[Rendered images with source text]
....

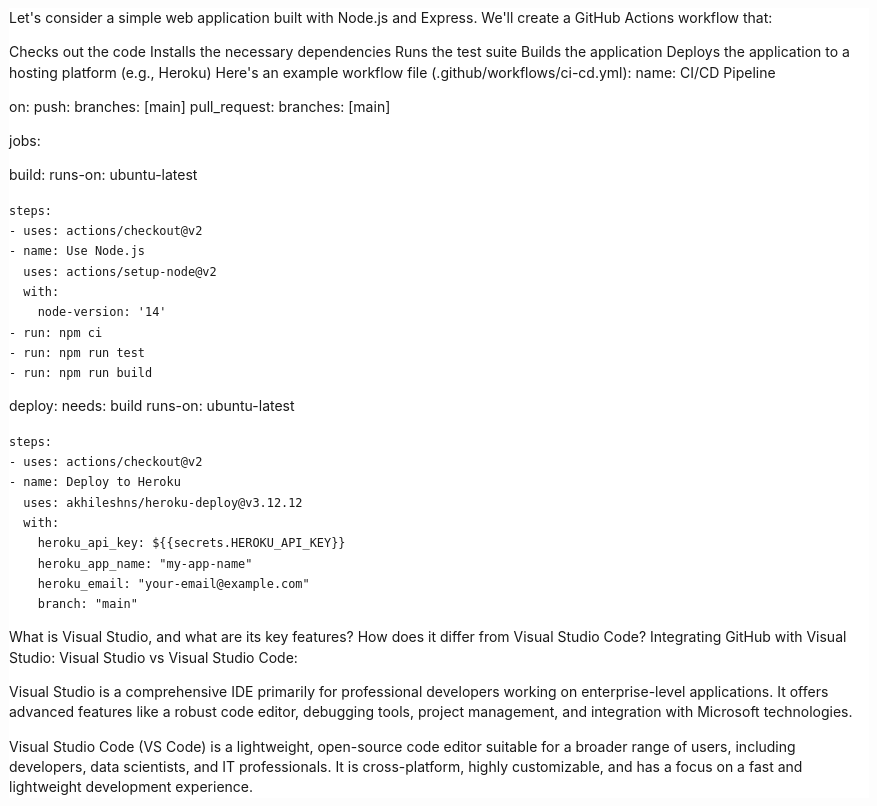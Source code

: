 Let's consider a simple web application built with Node.js and Express. We'll create a GitHub Actions workflow that:

Checks out the code
Installs the necessary dependencies
Runs the test suite
Builds the application
Deploys the application to a hosting platform (e.g., Heroku)
Here's an example workflow file (.github/workflows/ci-cd.yml):
name: CI/CD Pipeline

on:
  push:
    branches: [main]
  pull_request:
    branches: [main]

jobs:

  build:
    runs-on: ubuntu-latest
    
    steps:
    - uses: actions/checkout@v2
    - name: Use Node.js
      uses: actions/setup-node@v2
      with:
        node-version: '14'
    - run: npm ci
    - run: npm run test
    - run: npm run build

  deploy:
    needs: build
    runs-on: ubuntu-latest
    
    steps:
    - uses: actions/checkout@v2
    - name: Deploy to Heroku
      uses: akhileshns/heroku-deploy@v3.12.12
      with:
        heroku_api_key: ${{secrets.HEROKU_API_KEY}}
        heroku_app_name: "my-app-name"
        heroku_email: "your-email@example.com"
        branch: "main"


What is Visual Studio, and what are its key features? How does it differ from Visual Studio Code?
Integrating GitHub with Visual Studio:
Visual Studio vs Visual Studio Code:

Visual Studio is a comprehensive IDE primarily for professional developers working on enterprise-level applications. It offers advanced features like a robust code editor, debugging tools, project management, and integration with Microsoft technologies.

Visual Studio Code (VS Code) is a lightweight, open-source code editor suitable for a broader range of users, including developers, data scientists, and IT professionals. It is cross-platform, highly customizable, and has a focus on a fast and lightweight development experience.
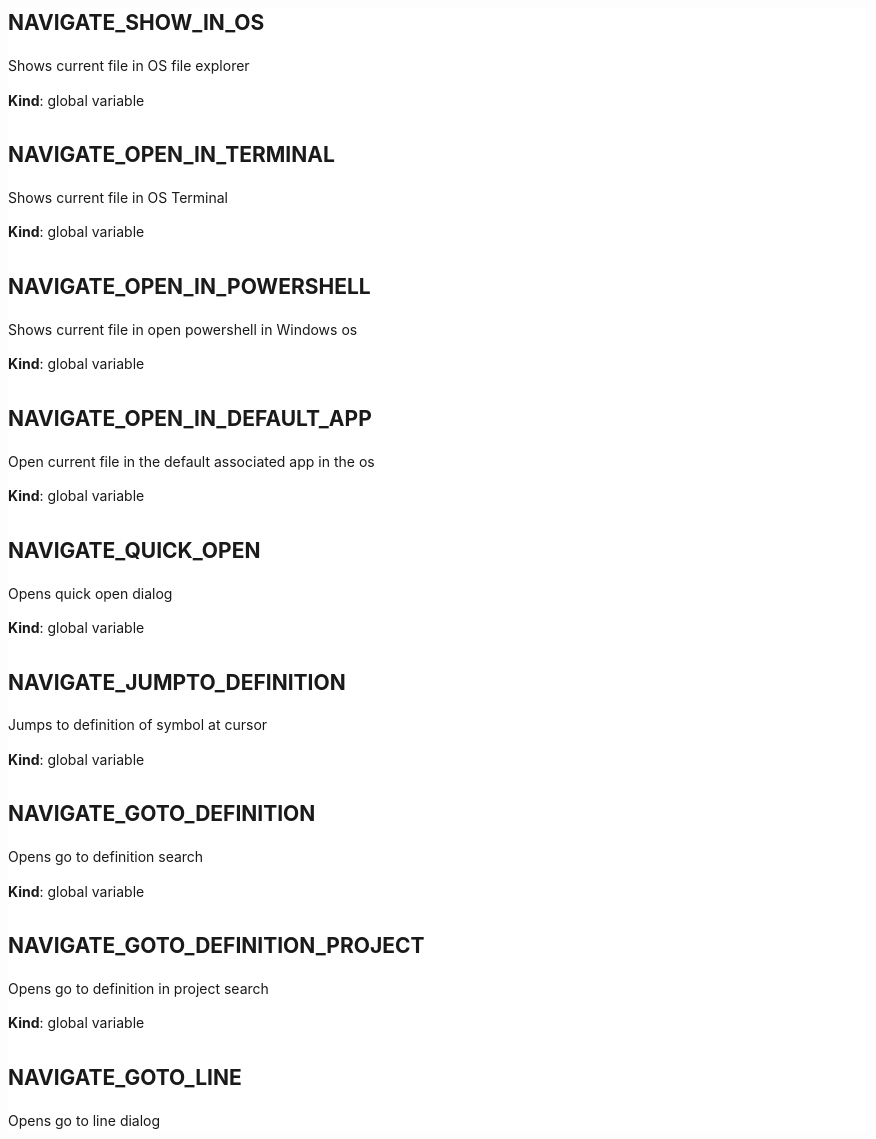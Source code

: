 ## NAVIGATE\_SHOW\_IN\_OS
Shows current file in OS file explorer

**Kind**: global variable  
<a name="NAVIGATE_OPEN_IN_TERMINAL"></a>

## NAVIGATE\_OPEN\_IN\_TERMINAL
Shows current file in OS Terminal

**Kind**: global variable  
<a name="NAVIGATE_OPEN_IN_POWERSHELL"></a>

## NAVIGATE\_OPEN\_IN\_POWERSHELL
Shows current file in open powershell in Windows os

**Kind**: global variable  
<a name="NAVIGATE_OPEN_IN_DEFAULT_APP"></a>

## NAVIGATE\_OPEN\_IN\_DEFAULT\_APP
Open current file in the default associated app in the os

**Kind**: global variable  
<a name="NAVIGATE_QUICK_OPEN"></a>

## NAVIGATE\_QUICK\_OPEN
Opens quick open dialog

**Kind**: global variable  
<a name="NAVIGATE_JUMPTO_DEFINITION"></a>

## NAVIGATE\_JUMPTO\_DEFINITION
Jumps to definition of symbol at cursor

**Kind**: global variable  
<a name="NAVIGATE_GOTO_DEFINITION"></a>

## NAVIGATE\_GOTO\_DEFINITION
Opens go to definition search

**Kind**: global variable  
<a name="NAVIGATE_GOTO_DEFINITION_PROJECT"></a>

## NAVIGATE\_GOTO\_DEFINITION\_PROJECT
Opens go to definition in project search

**Kind**: global variable  
<a name="NAVIGATE_GOTO_LINE"></a>

## NAVIGATE\_GOTO\_LINE
Opens go to line dialog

....

[Directions] Return exactly the lines of the data, beginning with the first and ending with the line containing "Integrating GitHub with". Skip the pictures.

[Answer space]
Source code

: Let's consider a simple web application built with Node.js and Express. We'll create a GitHub Actions workflow that:

Checks out the code
Installs the necessary dependencies
Runs the test suite
Builds the application
Deploys the application to a hosting platform (e.g., Heroku)
Here's an example workflow file (.github/workflows/ci-cd.yml):
name: CI/CD Pipeline

on:
  push:
    branches: [main]
  pull_request:
    branches: [main]

jobs:

  build:
    runs-on: ubuntu-latest
    
    steps:
    - uses: actions/checkout@v2
    - name: Use Node.js
      uses: actions/setup-node@v2
      with:
        node-version: '14'
    - run: npm ci
    - run: npm run test
    - run: npm run build

  deploy:
    needs: build
    runs-on: ubuntu-latest
    
    steps:
    - uses: actions/checkout@v2
    - name: Deploy to Heroku
      uses: akhileshns/heroku-deploy@v3.12.12
      with:
        heroku_api_key: ${{secrets.HEROKU_API_KEY}}
        heroku_app_name: "my-app-name"
        heroku_email: "your-email@example.com"
        branch: "main"


What is Visual Studio, and what are its key features? How does it differ from Visual Studio Code?
Integrating GitHub with Visual Studio:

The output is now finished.